*ACTION ITEM:*
Wherever "topic" shows up in the records below, copy the whole line.

[[ SOURCE MATERIAL open ]]

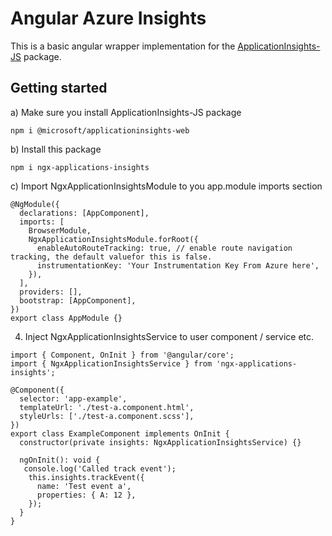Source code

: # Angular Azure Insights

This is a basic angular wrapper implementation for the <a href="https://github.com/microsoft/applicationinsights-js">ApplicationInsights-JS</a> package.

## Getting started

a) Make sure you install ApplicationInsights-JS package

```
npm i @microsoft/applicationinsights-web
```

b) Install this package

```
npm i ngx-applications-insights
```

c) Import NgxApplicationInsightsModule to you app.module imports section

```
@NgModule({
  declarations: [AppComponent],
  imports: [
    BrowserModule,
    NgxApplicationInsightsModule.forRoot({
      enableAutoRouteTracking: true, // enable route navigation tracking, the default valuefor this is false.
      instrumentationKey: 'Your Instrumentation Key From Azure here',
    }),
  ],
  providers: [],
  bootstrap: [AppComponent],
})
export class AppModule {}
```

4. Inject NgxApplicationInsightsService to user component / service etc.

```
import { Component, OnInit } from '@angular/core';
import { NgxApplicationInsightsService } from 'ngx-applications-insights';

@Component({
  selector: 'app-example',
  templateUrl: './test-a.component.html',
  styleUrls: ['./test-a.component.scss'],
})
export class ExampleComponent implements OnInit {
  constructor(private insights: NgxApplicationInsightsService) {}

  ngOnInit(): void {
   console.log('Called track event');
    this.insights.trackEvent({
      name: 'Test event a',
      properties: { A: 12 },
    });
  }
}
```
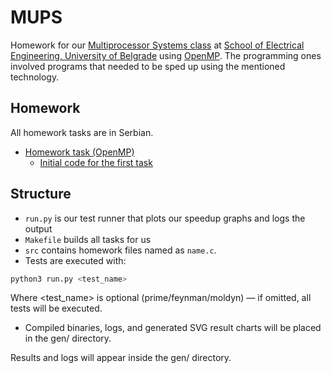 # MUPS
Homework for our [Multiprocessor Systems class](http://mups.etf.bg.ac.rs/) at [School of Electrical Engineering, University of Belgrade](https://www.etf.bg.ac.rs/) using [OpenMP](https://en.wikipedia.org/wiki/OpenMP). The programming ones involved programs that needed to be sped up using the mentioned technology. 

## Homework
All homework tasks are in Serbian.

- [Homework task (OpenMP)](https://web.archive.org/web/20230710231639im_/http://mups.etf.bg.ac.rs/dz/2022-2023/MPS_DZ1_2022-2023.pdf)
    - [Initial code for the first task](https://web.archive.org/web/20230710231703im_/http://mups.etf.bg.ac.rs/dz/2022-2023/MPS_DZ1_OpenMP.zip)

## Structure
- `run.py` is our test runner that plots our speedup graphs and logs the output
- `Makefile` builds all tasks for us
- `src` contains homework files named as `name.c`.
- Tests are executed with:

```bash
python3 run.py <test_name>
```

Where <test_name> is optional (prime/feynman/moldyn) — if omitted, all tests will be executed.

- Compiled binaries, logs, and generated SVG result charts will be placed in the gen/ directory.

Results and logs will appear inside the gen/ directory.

[[ SOURCE MATERIAL closed ]]
[[ SOURCE MATERIAL open ]]

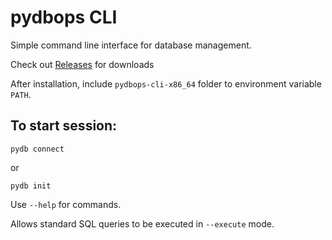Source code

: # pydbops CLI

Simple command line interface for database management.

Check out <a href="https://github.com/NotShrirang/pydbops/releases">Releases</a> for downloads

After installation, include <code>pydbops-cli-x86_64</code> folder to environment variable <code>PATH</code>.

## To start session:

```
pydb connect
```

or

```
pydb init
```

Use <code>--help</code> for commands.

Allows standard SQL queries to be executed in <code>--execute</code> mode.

[[ SOURCE MATERIAL closed ]]
[[ SOURCE MATERIAL open ]]

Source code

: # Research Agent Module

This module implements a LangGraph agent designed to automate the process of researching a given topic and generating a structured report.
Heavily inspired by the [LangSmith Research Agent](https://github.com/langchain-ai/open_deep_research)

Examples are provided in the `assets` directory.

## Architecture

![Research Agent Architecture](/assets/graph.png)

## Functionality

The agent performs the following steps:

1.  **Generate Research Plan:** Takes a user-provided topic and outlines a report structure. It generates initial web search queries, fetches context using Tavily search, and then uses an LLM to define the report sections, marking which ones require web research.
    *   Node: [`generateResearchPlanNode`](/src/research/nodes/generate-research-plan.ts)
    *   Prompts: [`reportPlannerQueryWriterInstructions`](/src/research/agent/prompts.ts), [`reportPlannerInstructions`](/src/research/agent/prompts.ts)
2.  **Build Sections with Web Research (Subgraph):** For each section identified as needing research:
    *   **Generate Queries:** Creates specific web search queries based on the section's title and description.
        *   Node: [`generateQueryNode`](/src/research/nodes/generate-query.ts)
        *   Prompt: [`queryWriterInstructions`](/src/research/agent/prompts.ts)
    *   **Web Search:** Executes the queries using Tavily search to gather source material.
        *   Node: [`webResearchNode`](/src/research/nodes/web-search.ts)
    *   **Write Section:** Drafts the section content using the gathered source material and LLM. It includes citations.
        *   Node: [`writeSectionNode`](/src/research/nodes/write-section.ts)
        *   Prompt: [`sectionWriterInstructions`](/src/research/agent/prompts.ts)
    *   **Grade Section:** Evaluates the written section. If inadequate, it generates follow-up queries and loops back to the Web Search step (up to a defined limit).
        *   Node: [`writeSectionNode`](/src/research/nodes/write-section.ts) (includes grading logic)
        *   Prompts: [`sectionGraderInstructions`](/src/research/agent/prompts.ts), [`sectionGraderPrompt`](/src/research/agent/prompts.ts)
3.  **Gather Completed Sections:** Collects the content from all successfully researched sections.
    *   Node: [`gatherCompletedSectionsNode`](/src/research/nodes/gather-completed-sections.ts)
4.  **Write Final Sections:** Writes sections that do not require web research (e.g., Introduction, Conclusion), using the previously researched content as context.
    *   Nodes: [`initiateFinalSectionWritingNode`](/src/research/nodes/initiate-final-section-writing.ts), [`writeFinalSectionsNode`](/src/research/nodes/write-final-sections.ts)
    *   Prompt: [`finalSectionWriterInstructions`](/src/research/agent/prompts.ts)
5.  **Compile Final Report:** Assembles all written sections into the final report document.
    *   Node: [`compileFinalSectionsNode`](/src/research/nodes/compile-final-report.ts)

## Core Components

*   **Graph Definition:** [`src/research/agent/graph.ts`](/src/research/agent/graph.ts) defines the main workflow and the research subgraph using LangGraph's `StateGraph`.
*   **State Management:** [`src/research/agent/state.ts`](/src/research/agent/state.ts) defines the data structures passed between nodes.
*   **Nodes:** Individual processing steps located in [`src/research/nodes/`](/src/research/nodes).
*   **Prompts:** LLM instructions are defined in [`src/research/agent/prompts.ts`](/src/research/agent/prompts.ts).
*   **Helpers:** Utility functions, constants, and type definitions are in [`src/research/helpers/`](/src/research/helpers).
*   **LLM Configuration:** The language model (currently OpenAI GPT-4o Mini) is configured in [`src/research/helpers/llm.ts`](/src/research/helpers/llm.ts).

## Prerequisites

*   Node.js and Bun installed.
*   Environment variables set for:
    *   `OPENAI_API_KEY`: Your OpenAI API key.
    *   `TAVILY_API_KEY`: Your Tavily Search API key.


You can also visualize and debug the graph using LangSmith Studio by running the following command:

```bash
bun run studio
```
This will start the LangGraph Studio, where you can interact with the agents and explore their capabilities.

[[ SOURCE MATERIAL closed ]]

*SOLUTION TO THIS PROBLEM:*
This module implements a LangGraph agent designed to automate the process of researching a given topic and generating a structured report.
1.  **Generate Research Plan:** Takes a user-provided topic and outlines a report structure. It generates initial web search queries, fetches context using Tavily search, and then uses an LLM to define the report sections, marking which ones require web research.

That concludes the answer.